Healthcare analytics deals with big data in healthcare and seeks to make it accessible. The data tsunami is also approaching in the healthcare sector: Users want to analyze near-real-time data from the rising flood of data and data sources as diverse as telemedical sensors, patients and case files, cancer research or insured person's administrative data. What are the challenges and opportunities offered by Healthcare Analytics for the healthcare IT industry, clinics, and health insurances?
There is a gold rush mood when it comes to big data. Already terms such as "petroleum of the future" circulate in relation to the inexhaustible potential that promises the analysis of the enormous amounts of data, which are now collected by new technologies such as sensors, RFID, ambient intelligence, smartphones, etc.
Big data applications not only bring great economic potential, but can also help solve social problems, but consumers can only be accepting of these new technologies if the data protection is ensured at a high level. This applies in particular to the health sector - whether they are health insurers, clinics or research institutions, it is always about sensitive patient data. But not only the nature of the data, but also the enormous amount of collected data, present special challenges. With the expanding use of information systems in hospitals and research facilities, an overwhelming volume of data has been collected in recent years.

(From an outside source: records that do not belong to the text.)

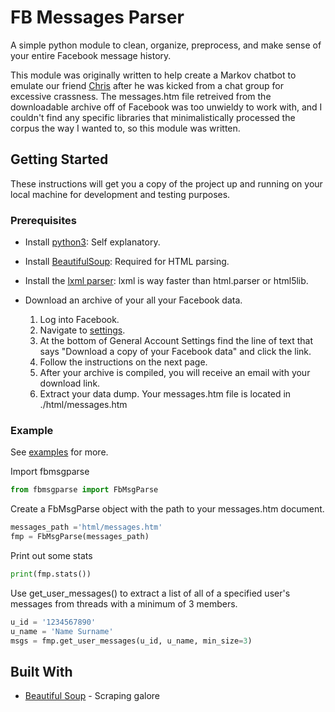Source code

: # FB Messages Parser

A simple python module to clean, organize, preprocess, and make sense of your entire Facebook message history.

This module was originally written to help create a Markov chatbot to emulate our friend [Chris](https://github.com/chrisbeard) after he was kicked from a chat group for excessive crassness.
The messages.htm file retreived from the downloadable archive off of Facebook was too unwieldy to work with, and I couldn't find any specific libraries that minimalistically processed the corpus the way I wanted to, so this module was written.

## Getting Started

These instructions will get you a copy of the project up and running on your local machine for development and testing purposes.

### Prerequisites

 - Install [python3](https://www.python.org/downloads/): Self explanatory.

 - Install [BeautifulSoup](https://www.crummy.com/software/BeautifulSoup/bs4/doc/#installing-beautiful-soup): Required for HTML parsing.

 - Install the [lxml parser](http://lxml.de/installation.html): lxml is way faster than html.parser or html5lib.

 - Download an archive of your all your Facebook data.
    1. Log into Facebook.
    2. Navigate to [settings](https://www.facebook.com/settings).
    3. At the bottom of General Account Settings find the line of text that says "Download a copy of your Facebook data" and click the link.
    4. Follow the instructions on the next page.
    5. After your archive is compiled, you will receive an email with your download link.
    6. Extract your data dump. Your messages.htm file is located in ./html/messages.htm

### Example

See [examples](./examples/) for more.

Import fbmsgparse
```python
from fbmsgparse import FbMsgParse
```
Create a FbMsgParse object with the path to your messages.htm document.
```python
messages_path ='html/messages.htm'
fmp = FbMsgParse(messages_path)
```
Print out some stats
```python
print(fmp.stats())
```
Use get_user_messages() to extract a list of all of a specified user's messages from threads with a minimum of 3 members.
```python
u_id = '1234567890'
u_name = 'Name Surname'
msgs = fmp.get_user_messages(u_id, u_name, min_size=3)
```


## Built With

* [Beautiful Soup](https://www.crummy.com/software/BeautifulSoup/) - Scraping galore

All the organizations that make up what we call the Health sectors (hospitals, research institutes, foundations, etc.) generate and accumulate huge amounts of data daily and incrementally. This trend is driven by the obligation to maintain records and the double desire to improve the quality of assistance and reduce its cost. All this data, which until recently was stored on paper, is clearly oriented towards digitalization. And its immense generation of information, because it does not go into excessive details, becomes part of what is known as “Big Data”.
To understand it better, we must specify a little more: what do we talk about when we do “Big Data” in Health? It is a multitude of different elements: clinical data that is not from computer systems (written notes of the physician, prescriptions, diagnostic images, laboratory tests, pharmacy, ...); patient information in your digital medical record (EHR); data generated by sensors for monitoring vital signs; genomic data; even information originating from social networks and many others less specific, but also important, such as data from caregivers or specialized articles.

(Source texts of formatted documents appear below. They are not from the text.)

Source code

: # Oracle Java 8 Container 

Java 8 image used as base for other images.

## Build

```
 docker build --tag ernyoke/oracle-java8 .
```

We must not devote much effort to understand the value and complexity of the information we are talking about. Most of the data generated are not structured and the adaptation of health analytics used in other sectors has yet to face significant technological challenges in the Health sector. Let's mention just a few of the many there are:
- Promote the integration and interoperability of the huge “data lakes” (with technical, legal and management problems).
- Be able to generate or adapt the documentation without creating additional efforts for professionals (which would not be advisable in Health Systems already overflowed).

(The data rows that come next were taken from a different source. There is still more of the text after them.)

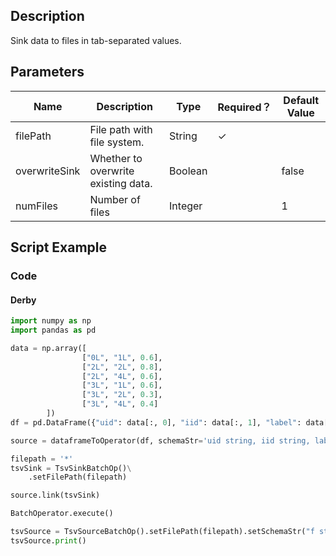 ## Description
Sink data to files in tab-separated values.

## Parameters
| Name | Description | Type | Required？ | Default Value |
| --- | --- | --- | --- | --- |
| filePath | File path with file system. | String | ✓ |  |
| overwriteSink | Whether to overwrite existing data. | Boolean |  | false |
| numFiles | Number of files | Integer |  | 1 |

## Script Example

### Code

#### Derby
```python
import numpy as np
import pandas as pd

data = np.array([
                ["0L", "1L", 0.6],
                ["2L", "2L", 0.8],
                ["2L", "4L", 0.6],
                ["3L", "1L", 0.6],
                ["3L", "2L", 0.3],
                ["3L", "4L", 0.4]
        ])
df = pd.DataFrame({"uid": data[:, 0], "iid": data[:, 1], "label": data[:, 2]})

source = dataframeToOperator(df, schemaStr='uid string, iid string, label double', op_type='batch')

filepath = '*'
tsvSink = TsvSinkBatchOp()\
    .setFilePath(filepath)

source.link(tsvSink)

BatchOperator.execute()

tsvSource = TsvSourceBatchOp().setFilePath(filepath).setSchemaStr("f string");
tsvSource.print()

```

- Enrich unstructured content with semantic annotations and transform management information into strategic (hospitals, for example, accumulate not only information related to individuals in their population, but also aggregated statistics of the actions taken. Data such as the number of patients attended by service, consultations, average stays, surgical interventions, diagnostic tests, etc. are generally used only as management meters).
- Adopt natural language processing technologies.
Digital Health Records data along with health data that can be obtained and offer unprecedented opportunities to advance further research.
With imaginative use of this integrated information and the best use of healthcare analytics, we would have efficient means to be able to do such incredible things as:
- Develop trends and anticipatory analysis with new modeling and prediction techniques.
- Create new large-scale monitoring and surveillance modes for health incidents.
- Track the progression of diseases in real time in specific populations that we could structure at the moment.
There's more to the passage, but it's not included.